■ WORK INSTRUCTION:
Set every record down again, identical to the original.

■ EXTRACTED RECORDS:
Segment Open

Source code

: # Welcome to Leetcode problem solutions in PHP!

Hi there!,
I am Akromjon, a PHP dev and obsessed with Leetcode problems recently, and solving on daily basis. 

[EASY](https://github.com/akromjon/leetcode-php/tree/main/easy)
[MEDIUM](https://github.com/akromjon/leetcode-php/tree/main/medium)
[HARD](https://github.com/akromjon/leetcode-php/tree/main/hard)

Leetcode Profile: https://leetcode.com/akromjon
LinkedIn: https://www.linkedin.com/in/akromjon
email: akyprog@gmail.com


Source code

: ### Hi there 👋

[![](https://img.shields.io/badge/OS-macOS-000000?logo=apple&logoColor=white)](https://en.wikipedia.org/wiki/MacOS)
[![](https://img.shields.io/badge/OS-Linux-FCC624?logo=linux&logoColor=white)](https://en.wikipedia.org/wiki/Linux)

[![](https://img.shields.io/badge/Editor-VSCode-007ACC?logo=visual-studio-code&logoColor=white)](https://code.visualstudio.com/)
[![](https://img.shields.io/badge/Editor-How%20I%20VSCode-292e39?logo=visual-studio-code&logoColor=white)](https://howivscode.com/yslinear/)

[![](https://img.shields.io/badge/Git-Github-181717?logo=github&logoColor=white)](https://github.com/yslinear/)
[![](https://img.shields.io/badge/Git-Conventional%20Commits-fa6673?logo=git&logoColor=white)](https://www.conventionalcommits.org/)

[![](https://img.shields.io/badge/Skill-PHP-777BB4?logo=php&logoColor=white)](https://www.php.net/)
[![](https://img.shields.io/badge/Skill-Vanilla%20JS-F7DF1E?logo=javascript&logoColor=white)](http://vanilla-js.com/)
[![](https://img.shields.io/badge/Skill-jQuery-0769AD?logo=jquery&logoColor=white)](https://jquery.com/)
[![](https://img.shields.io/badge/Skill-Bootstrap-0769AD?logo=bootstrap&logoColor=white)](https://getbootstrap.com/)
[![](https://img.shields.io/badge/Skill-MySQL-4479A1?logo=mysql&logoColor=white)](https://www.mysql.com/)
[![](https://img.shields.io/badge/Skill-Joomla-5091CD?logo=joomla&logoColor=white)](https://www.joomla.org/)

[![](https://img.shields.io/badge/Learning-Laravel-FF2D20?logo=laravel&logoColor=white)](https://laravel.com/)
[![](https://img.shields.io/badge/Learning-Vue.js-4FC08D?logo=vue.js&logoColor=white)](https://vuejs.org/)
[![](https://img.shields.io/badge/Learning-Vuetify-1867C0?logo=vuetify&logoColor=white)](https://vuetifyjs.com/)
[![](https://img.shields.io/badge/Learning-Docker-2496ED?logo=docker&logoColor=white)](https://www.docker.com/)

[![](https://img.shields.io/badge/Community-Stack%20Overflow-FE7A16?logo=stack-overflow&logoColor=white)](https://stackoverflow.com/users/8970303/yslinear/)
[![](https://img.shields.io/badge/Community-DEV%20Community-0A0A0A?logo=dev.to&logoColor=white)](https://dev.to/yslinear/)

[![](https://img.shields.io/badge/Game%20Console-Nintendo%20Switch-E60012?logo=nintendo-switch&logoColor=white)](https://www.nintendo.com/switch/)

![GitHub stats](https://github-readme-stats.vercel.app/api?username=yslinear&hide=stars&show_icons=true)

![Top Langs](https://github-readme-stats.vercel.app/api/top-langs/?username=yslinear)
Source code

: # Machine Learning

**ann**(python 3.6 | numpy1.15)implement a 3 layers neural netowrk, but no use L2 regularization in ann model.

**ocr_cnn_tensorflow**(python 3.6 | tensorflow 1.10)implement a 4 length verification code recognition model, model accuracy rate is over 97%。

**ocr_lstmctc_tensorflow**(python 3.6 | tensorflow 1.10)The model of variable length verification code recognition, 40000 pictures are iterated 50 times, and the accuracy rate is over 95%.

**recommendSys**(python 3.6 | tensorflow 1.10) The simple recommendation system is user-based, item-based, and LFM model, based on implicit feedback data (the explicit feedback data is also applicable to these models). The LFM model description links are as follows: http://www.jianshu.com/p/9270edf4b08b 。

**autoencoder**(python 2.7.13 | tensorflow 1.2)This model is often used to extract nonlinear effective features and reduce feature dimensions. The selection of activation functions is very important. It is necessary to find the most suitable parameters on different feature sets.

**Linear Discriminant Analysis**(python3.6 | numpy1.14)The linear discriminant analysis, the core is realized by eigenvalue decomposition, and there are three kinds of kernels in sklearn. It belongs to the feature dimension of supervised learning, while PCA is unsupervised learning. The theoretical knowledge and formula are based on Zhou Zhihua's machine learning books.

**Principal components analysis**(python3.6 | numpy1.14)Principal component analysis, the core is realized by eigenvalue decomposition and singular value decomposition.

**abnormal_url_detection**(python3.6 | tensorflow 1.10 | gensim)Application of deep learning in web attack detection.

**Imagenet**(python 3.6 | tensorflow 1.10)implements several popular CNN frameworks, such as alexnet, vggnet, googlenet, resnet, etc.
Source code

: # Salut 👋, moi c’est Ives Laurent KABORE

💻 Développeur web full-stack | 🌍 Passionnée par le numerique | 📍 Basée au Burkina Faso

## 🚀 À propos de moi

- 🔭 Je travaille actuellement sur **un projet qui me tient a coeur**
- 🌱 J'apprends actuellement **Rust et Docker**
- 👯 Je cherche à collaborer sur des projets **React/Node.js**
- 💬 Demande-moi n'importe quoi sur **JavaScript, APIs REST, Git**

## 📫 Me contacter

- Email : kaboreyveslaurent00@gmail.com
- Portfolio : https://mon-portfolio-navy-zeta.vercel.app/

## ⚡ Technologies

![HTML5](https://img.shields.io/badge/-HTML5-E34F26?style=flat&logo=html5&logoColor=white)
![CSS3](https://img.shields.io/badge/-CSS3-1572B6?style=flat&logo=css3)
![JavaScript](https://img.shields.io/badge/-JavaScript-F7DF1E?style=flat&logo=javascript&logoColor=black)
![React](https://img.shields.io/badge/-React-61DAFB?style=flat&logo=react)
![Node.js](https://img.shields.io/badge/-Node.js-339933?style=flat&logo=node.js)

Segment Closed

■ OUTPUT:
Source code

: # Welcome to Leetcode problem solutions in PHP!

Hi there!,
I am Akromjon, a PHP dev and obsessed with Leetcode problems recently, and solving on daily basis. 

[EASY](https://github.com/akromjon/leetcode-php/tree/main/easy)
[MEDIUM](https://github.com/akromjon/leetcode-php/tree/main/medium)
[HARD](https://github.com/akromjon/leetcode-php/tree/main/hard)

Leetcode Profile: https://leetcode.com/akromjon
LinkedIn: https://www.linkedin.com/in/akromjon
email: akyprog@gmail.com


Source code

: ### Hi there 👋

[![](https://img.shields.io/badge/OS-macOS-000000?logo=apple&logoColor=white)](https://en.wikipedia.org/wiki/MacOS)
[![](https://img.shields.io/badge/OS-Linux-FCC624?logo=linux&logoColor=white)](https://en.wikipedia.org/wiki/Linux)

[![](https://img.shields.io/badge/Editor-VSCode-007ACC?logo=visual-studio-code&logoColor=white)](https://code.visualstudio.com/)
[![](https://img.shields.io/badge/Editor-How%20I%20VSCode-292e39?logo=visual-studio-code&logoColor=white)](https://howivscode.com/yslinear/)

[![](https://img.shields.io/badge/Git-Github-181717?logo=github&logoColor=white)](https://github.com/yslinear/)
[![](https://img.shields.io/badge/Git-Conventional%20Commits-fa6673?logo=git&logoColor=white)](https://www.conventionalcommits.org/)

[![](https://img.shields.io/badge/Skill-PHP-777BB4?logo=php&logoColor=white)](https://www.php.net/)
[![](https://img.shields.io/badge/Skill-Vanilla%20JS-F7DF1E?logo=javascript&logoColor=white)](http://vanilla-js.com/)
[![](https://img.shields.io/badge/Skill-jQuery-0769AD?logo=jquery&logoColor=white)](https://jquery.com/)
[![](https://img.shields.io/badge/Skill-Bootstrap-0769AD?logo=bootstrap&logoColor=white)](https://getbootstrap.com/)
[![](https://img.shields.io/badge/Skill-MySQL-4479A1?logo=mysql&logoColor=white)](https://www.mysql.com/)
[![](https://img.shields.io/badge/Skill-Joomla-5091CD?logo=joomla&logoColor=white)](https://www.joomla.org/)

[![](https://img.shields.io/badge/Learning-Laravel-FF2D20?logo=laravel&logoColor=white)](https://laravel.com/)
[![](https://img.shields.io/badge/Learning-Vue.js-4FC08D?logo=vue.js&logoColor=white)](https://vuejs.org/)
[![](https://img.shields.io/badge/Learning-Vuetify-1867C0?logo=vuetify&logoColor=white)](https://vuetifyjs.com/)
[![](https://img.shields.io/badge/Learning-Docker-2496ED?logo=docker&logoColor=white)](https://www.docker.com/)

[![](https://img.shields.io/badge/Community-Stack%20Overflow-FE7A16?logo=stack-overflow&logoColor=white)](https://stackoverflow.com/users/8970303/yslinear/)
[![](https://img.shields.io/badge/Community-DEV%20Community-0A0A0A?logo=dev.to&logoColor=white)](https://dev.to/yslinear/)

[![](https://img.shields.io/badge/Game%20Console-Nintendo%20Switch-E60012?logo=nintendo-switch&logoColor=white)](https://www.nintendo.com/switch/)

![GitHub stats](https://github-readme-stats.vercel.app/api?username=yslinear&hide=stars&show_icons=true)

![Top Langs](https://github-readme-stats.vercel.app/api/top-langs/?username=yslinear)
Source code

: # Machine Learning

**ann**(python 3.6 | numpy1.15)implement a 3 layers neural netowrk, but no use L2 regularization in ann model.

**ocr_cnn_tensorflow**(python 3.6 | tensorflow 1.10)implement a 4 length verification code recognition model, model accuracy rate is over 97%。

**ocr_lstmctc_tensorflow**(python 3.6 | tensorflow 1.10)The model of variable length verification code recognition, 40000 pictures are iterated 50 times, and the accuracy rate is over 95%.

**recommendSys**(python 3.6 | tensorflow 1.10) The simple recommendation system is user-based, item-based, and LFM model, based on implicit feedback data (the explicit feedback data is also applicable to these models). The LFM model description links are as follows: http://www.jianshu.com/p/9270edf4b08b 。

**autoencoder**(python 2.7.13 | tensorflow 1.2)This model is often used to extract nonlinear effective features and reduce feature dimensions. The selection of activation functions is very important. It is necessary to find the most suitable parameters on different feature sets.

**Linear Discriminant Analysis**(python3.6 | numpy1.14)The linear discriminant analysis, the core is realized by eigenvalue decomposition, and there are three kinds of kernels in sklearn. It belongs to the feature dimension of supervised learning, while PCA is unsupervised learning. The theoretical knowledge and formula are based on Zhou Zhihua's machine learning books.

**Principal components analysis**(python3.6 | numpy1.14)Principal component analysis, the core is realized by eigenvalue decomposition and singular value decomposition.

**abnormal_url_detection**(python3.6 | tensorflow 1.10 | gensim)Application of deep learning in web attack detection.

**Imagenet**(python 3.6 | tensorflow 1.10)implements several popular CNN frameworks, such as alexnet, vggnet, googlenet, resnet, etc.
Source code

: # Salut 👋, moi c’est Ives Laurent KABORE

💻 Développeur web full-stack | 🌍 Passionnée par le numerique | 📍 Basée au Burkina Faso

## 🚀 À propos de moi

- 🔭 Je travaille actuellement sur **un projet qui me tient a coeur**
- 🌱 J'apprends actuellement **Rust et Docker**
- 👯 Je cherche à collaborer sur des projets **React/Node.js**
- 💬 Demande-moi n'importe quoi sur **JavaScript, APIs REST, Git**

## 📫 Me contacter

- Email : kaboreyveslaurent00@gmail.com
- Portfolio : https://mon-portfolio-navy-zeta.vercel.app/

## ⚡ Technologies

![HTML5](https://img.shields.io/badge/-HTML5-E34F26?style=flat&logo=html5&logoColor=white)
![CSS3](https://img.shields.io/badge/-CSS3-1572B6?style=flat&logo=css3)
![JavaScript](https://img.shields.io/badge/-JavaScript-F7DF1E?style=flat&logo=javascript&logoColor=black)
![React](https://img.shields.io/badge/-React-61DAFB?style=flat&logo=react)
![Node.js](https://img.shields.io/badge/-Node.js-339933?style=flat&logo=node.js)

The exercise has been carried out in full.